Однако, было бы несправедливо утверждать, что это угасание распространяется на восприятие всех сторон души города.
С ростом реалистического течения в русской литературе бытовые стороны жизни города привлекают все большее внимание.
В 1844 году появляется первая часть сборника «Физиология Петербурга», составленная из трудов русских литераторов, под редакцией Н. А. Некрасова, спустя год вышла 2-я часть. Белинский замечает, что «цель этих статей познакомить с Петербургом». «Не должно забывать, что «Физиология Петербурга» – первый опыт в этом роде».
Судя по содержанию статей, под физиологией города следует понимать то же, что Гончаров понимает под «второй природой».
Вся петербургская практичность, нравы, тон, служба, – это вторая петербургская природа. «Петербургские страсти, петербургский взгляд, петербургский годовой обиход пороков и добродетелей, мыслей, дел, политики и даже, пожалуй, поэзии»[63]. Вот цикл интересов, исследующих физиологию Петербурга.

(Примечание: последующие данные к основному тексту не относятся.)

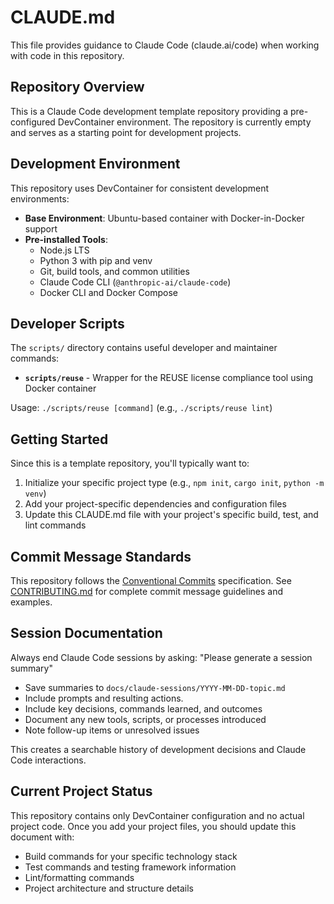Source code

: # CLAUDE.md

This file provides guidance to Claude Code (claude.ai/code) when working with code in this repository.

## Repository Overview

This is a Claude Code development template repository providing a pre-configured DevContainer environment. The repository is currently empty and serves as a starting point for development projects.

## Development Environment

This repository uses DevContainer for consistent development environments:

- **Base Environment**: Ubuntu-based container with Docker-in-Docker support
- **Pre-installed Tools**:
  - Node.js LTS
  - Python 3 with pip and venv
  - Git, build tools, and common utilities
  - Claude Code CLI (`@anthropic-ai/claude-code`)
  - Docker CLI and Docker Compose

## Developer Scripts

The `scripts/` directory contains useful developer and maintainer commands:

- **`scripts/reuse`** - Wrapper for the REUSE license compliance tool using Docker container

Usage: `./scripts/reuse [command]` (e.g., `./scripts/reuse lint`)

## Getting Started

Since this is a template repository, you'll typically want to:

1. Initialize your specific project type (e.g., `npm init`, `cargo init`, `python -m venv`)
2. Add your project-specific dependencies and configuration files
3. Update this CLAUDE.md file with your project's specific build, test, and lint commands

## Commit Message Standards

This repository follows the [Conventional Commits](https://www.conventionalcommits.org/) specification. See [CONTRIBUTING.md](CONTRIBUTING.md) for complete commit message guidelines and examples.

## Session Documentation

Always end Claude Code sessions by asking: "Please generate a session summary"

- Save summaries to `docs/claude-sessions/YYYY-MM-DD-topic.md`
- Include prompts and resulting actions.
- Include key decisions, commands learned, and outcomes
- Document any new tools, scripts, or processes introduced
- Note follow-up items or unresolved issues

This creates a searchable history of development decisions and Claude Code interactions.

## Current Project Status

This repository contains only DevContainer configuration and no actual project code. Once you add your project files, you should update this document with:

- Build commands for your specific technology stack
- Test commands and testing framework information
- Lint/formatting commands
- Project architecture and structure details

В сборниках характеризуются «Петербургские углы» (в очерках Григоровича «Петербургские шарманщики» есть описание Сенной площади), петербургские типы и нравы (В. И. Луганского «Дворник», Кульчицкого «Омнибус», Григоровича «Петербургские шарманщики», Некрасова «Чиновник», Панаева «Петербургский фельетонист» и т. д.). Есть и описание отдельных учреждений. Так, одна статья посвящена характеристике Александрийского театра.
Физиология Петербурга, его вторая природа, надолго заинтересовала наших писателей. Явилась потребность исследовать жизнь города – этого чудовища, складенного из груды людей и камней. Однако, нашими реалистами было утрачено ощущение города как «нечеловеческого существа». Интерес сосредоточился на быте, и самый образ города и его идея обычно составляют едва заметный фон при описании его физиологии.
В этом отношении особенно характерна «Обыкновенная история» Гончарова. Молодой Адуев, расставаясь со столицей после завершения своих житейских Lehrjahre[64], подводит итог влиянию на него столицы.